After the competition was over, our host, who was in an a cappella group at Rutgers, offered us one tip. “Before you leave,” he said, “you have to go to the grease trucks.” The name is self-explanatory: These are trucks that sell very unhealthy food, and they are a Rutgers legend, as well. We found the grease trucks arranged in a little circle in an otherwise forlorn faculty parking lot near the center of the school’s College Avenue campus.

The place was mobbed by students at 1 a.m., drunk and hungry for sandwiches with names such as “Fat Bitch.” Picnic tables were set up for eating, and an adjacent bus stop brought in a constant stream of kids going to and from the fraternity parties a block away. I hadn’t even ordered a sandwich before I thought to myself: This belongs in College Park.

It wasn’t just the food they serve – so-called “fat” sandwiches containing various combinations of chicken fingers, mozzarella sticks, French fries and sauces – or the fact that all this can be had (with a drink) for roughly $6, a price that would give the weekend buffet at Panda a run for its money. It was the feeling I had walking around the grease trucks. The grease trucks were Rutgers’ town square, a marketplace for midnight munchies, a very simple measure that turns an otherwise unassuming parking lot into a makeshift gathering place for college students.

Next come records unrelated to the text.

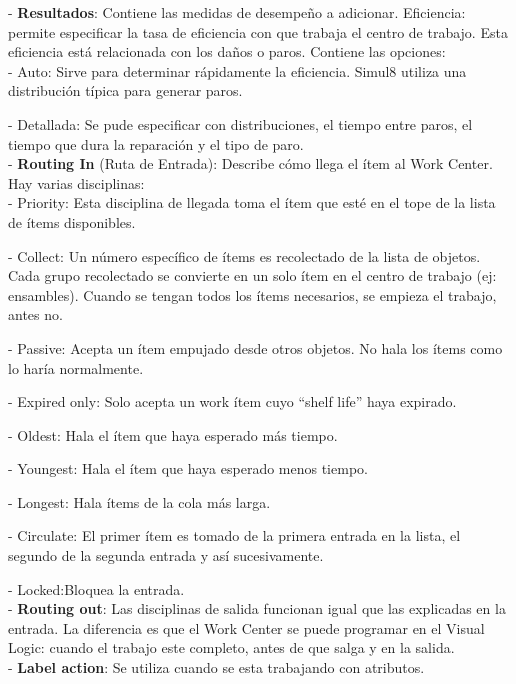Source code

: \documentclass[runningheads]{llncs}
\begin{document}
- \textbf{Resultados}: Contiene las medidas de desempeño a adicionar.  
Eficiencia: permite especificar la tasa de eficiencia con que trabaja el centro de trabajo. Esta eficiencia está relacionada con los daños o paros. Contiene las opciones:  \\

- Auto: Sirve para determinar rápidamente la eficiencia. Simul8 utiliza una distribución típica para generar paros.

- Detallada: Se pude especificar con distribuciones, el tiempo entre paros, el tiempo que dura la reparación y el tipo de paro.  \\

- \textbf{Routing In} (Ruta de Entrada): Describe cómo llega el ítem al Work Center. Hay varias disciplinas:  \\

- Priority: Esta disciplina de llegada toma el ítem que esté en el tope de la lista de ítems disponibles. 

- Collect: Un número específico de ítems es recolectado de la lista de objetos. Cada grupo recolectado se convierte en un solo ítem en el centro de trabajo (ej: ensambles). Cuando se tengan todos los ítems necesarios, se empieza el trabajo, antes no. 

- Passive: Acepta un ítem empujado desde otros objetos. No hala los ítems como lo haría normalmente.

- Expired only: Solo acepta un work ítem cuyo “shelf life” haya expirado. 

- Oldest: Hala el ítem que haya esperado más tiempo.

- Youngest: Hala el ítem que haya esperado menos tiempo.  

- Longest: Hala ítems de la cola más larga.  

- Circulate: El primer ítem es tomado de la primera entrada en la lista, el segundo de la segunda entrada y así sucesivamente. 

- Locked:Bloquea la entrada. \\

- \textbf{Routing out}: Las disciplinas de salida funcionan igual que las explicadas en la entrada. La diferencia es que el Work Center se puede programar en el Visual Logic: cuando el trabajo este completo, antes de que salga y en la salida. \\

- \textbf{Label action}: Se utiliza cuando se esta trabajando con atributos. \\
\end{document}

You can already go to a food truck in this area. Just five minutes west of the campus, you can buy pupusas – small, pancake-like patties made of corn dough and stuffed with meat or cheese – from trucks lining the streets of Langley Park. Aimed at the large Latino community in that neighborhood, the pupusa trucks are a cheap, easy way for people to start a business and for busy people to get a fast meal within walking distance of their homes or workplaces.

I can only imagine how much “grease trucks” or something like them in College Park could revolutionize the way students hang out in their downtown. A grouping of food trucks could appear on any of the main downtown parking lots: behind the Maryland Book Exchange, next to Santa Fe Cafe on Knox Road, next to Applebee’s or – the biggest one of them all – the College Park Shopping Center at Route 1 and Knox Road. Almost always congested with both cars and people, this parking lot is our town’s de facto town square, a place everyone’s been at one point while running errands or after drinks.

It’s so popular, in fact, that the city has erected a “no loitering” sign in the lot. But we shouldn’t be trying to steer people away from the places where they naturally congregate. Instead, we should be making them as hospitable as possible. While a sandwich truck does not a town square make, it’s definitely a start to making downtown College Park a better place to be.